網頁

Tuesday, February 26, 2019

TWO MALAYSIAN NATIONALS INDICTED FOR CONSPIRING TO ILLEGALLY EXPORT FIREARM PARTS TO HONG KONG

TWO MALAYSIAN NATIONALS INDICTED FOR CONSPIRING TO ILLEGALLY
EXPORT FIREARM PARTS TO HONG KONG

BOSTON – Two Malaysian nationals were indicted today for conspiring to illegally export firearm parts from the United States to Hong Kong.

Lionel Chan, 35, a resident of Brighton, and Muhammad Mohd Radzi, 26, who resides in Brooklyn, N.Y., were each indicted on one count of conspiring to violate the Arms Export Control Act. Chan was also indicted for obstruction of justice. On Jan. 31, 2019, Chan and Radzi were arrested and charged by criminal complaint.
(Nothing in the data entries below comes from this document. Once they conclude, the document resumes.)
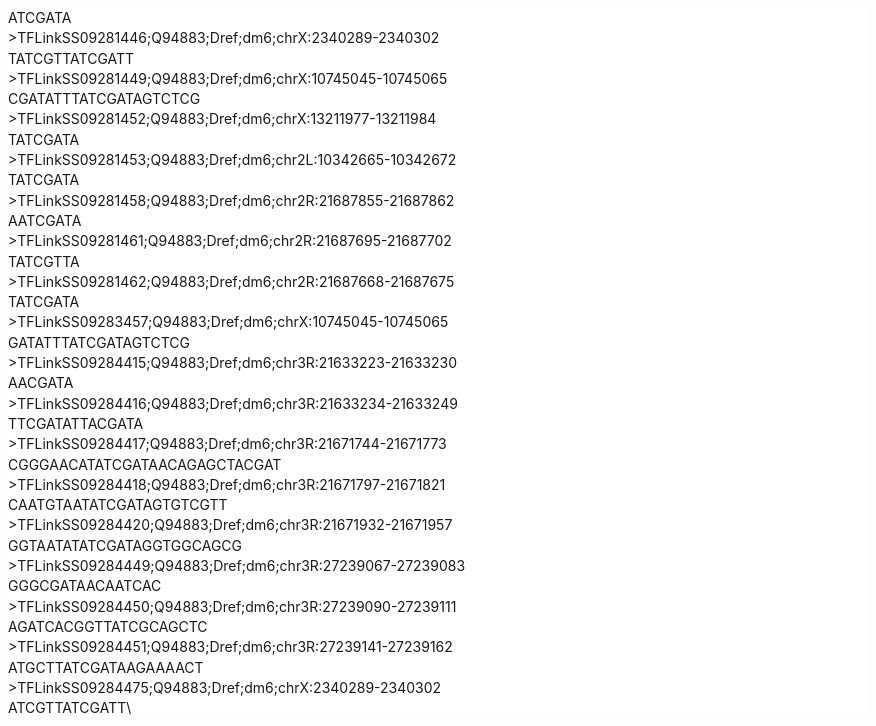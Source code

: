 ATCGATA\
\>TFLinkSS09281446;Q94883;Dref;dm6;chrX:2340289-2340302\
TATCGTTATCGATT\
\>TFLinkSS09281449;Q94883;Dref;dm6;chrX:10745045-10745065\
CGATATTTATCGATAGTCTCG\
\>TFLinkSS09281452;Q94883;Dref;dm6;chrX:13211977-13211984\
TATCGATA\
\>TFLinkSS09281453;Q94883;Dref;dm6;chr2L:10342665-10342672\
TATCGATA\
\>TFLinkSS09281458;Q94883;Dref;dm6;chr2R:21687855-21687862\
AATCGATA\
\>TFLinkSS09281461;Q94883;Dref;dm6;chr2R:21687695-21687702\
TATCGTTA\
\>TFLinkSS09281462;Q94883;Dref;dm6;chr2R:21687668-21687675\
TATCGATA\
\>TFLinkSS09283457;Q94883;Dref;dm6;chrX:10745045-10745065\
GATATTTATCGATAGTCTCG\
\>TFLinkSS09284415;Q94883;Dref;dm6;chr3R:21633223-21633230\
AACGATA\
\>TFLinkSS09284416;Q94883;Dref;dm6;chr3R:21633234-21633249\
TTCGATATTACGATA\
\>TFLinkSS09284417;Q94883;Dref;dm6;chr3R:21671744-21671773\
CGGGAACATATCGATAACAGAGCTACGAT\
\>TFLinkSS09284418;Q94883;Dref;dm6;chr3R:21671797-21671821\
CAATGTAATATCGATAGTGTCGTT\
\>TFLinkSS09284420;Q94883;Dref;dm6;chr3R:21671932-21671957\
GGTAATATATCGATAGGTGGCAGCG\
\>TFLinkSS09284449;Q94883;Dref;dm6;chr3R:27239067-27239083\
GGGCGATAACAATCAC\
\>TFLinkSS09284450;Q94883;Dref;dm6;chr3R:27239090-27239111\
AGATCACGGTTATCGCAGCTC\
\>TFLinkSS09284451;Q94883;Dref;dm6;chr3R:27239141-27239162\
ATGCTTATCGATAAGAAAACT\
\>TFLinkSS09284475;Q94883;Dref;dm6;chrX:2340289-2340302\
ATCGTTATCGATT\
According to the indictment, beginning in or around March 2018, Chan began purchasing a variety of U.S.-origin firearm parts online, including parts used to assemble AR-15 assault rifles and 9MM semi-automatic handguns, for a buyer located in Hong Kong. Many of the firearm parts that Chan purchased and exported to Hong Kong are defense articles that are designated on the United States Munitions List and therefore cannot be exported from the United States without first obtaining an export license or written authorization from the U.S. Department of State. Nonetheless, Chan allegedly shipped the firearm parts via Federal Express to the buyer in Hong Kong without first obtaining the necessary export licenses. Chan intentionally concealed the contents of the shipments by providing Federal Express with false information about the shipments, and by concealing the parts inside of each package. Between March and May 2018, Chan allegedly shipped at least 12 packages containing firearm parts from Brighton to the buyer in Hong Kong.
In or around April 2018, Radzi allegedly joined the conspiracy and began illegally exporting firearm parts to Hong Kong as well. Between May and October 2018, Radzi allegedly shipped 21 packages from Brooklyn, N.Y., to the buyer in Hong Kong. In October 2018, two of those packages were interdicted by Hong Kong authorities and found to contain numerous firearms parts, including a firing pin and gun sight, which are defense articles and controlled under Category I of the United States Munitions List. Like Chan, Radzi failed to obtain an export license for any of these shipments.
In addition to the conspiracy charge, Chan was also indicted for obstructing justice.  According to the indictment, during a flight from Dublin, Ireland to Boston on January 2, 2019, Chan deleted text messages between himself and the buyer in Hong Kong regarding the illegal export of firearm parts from the United States to Hong Kong without the necessary export licenses.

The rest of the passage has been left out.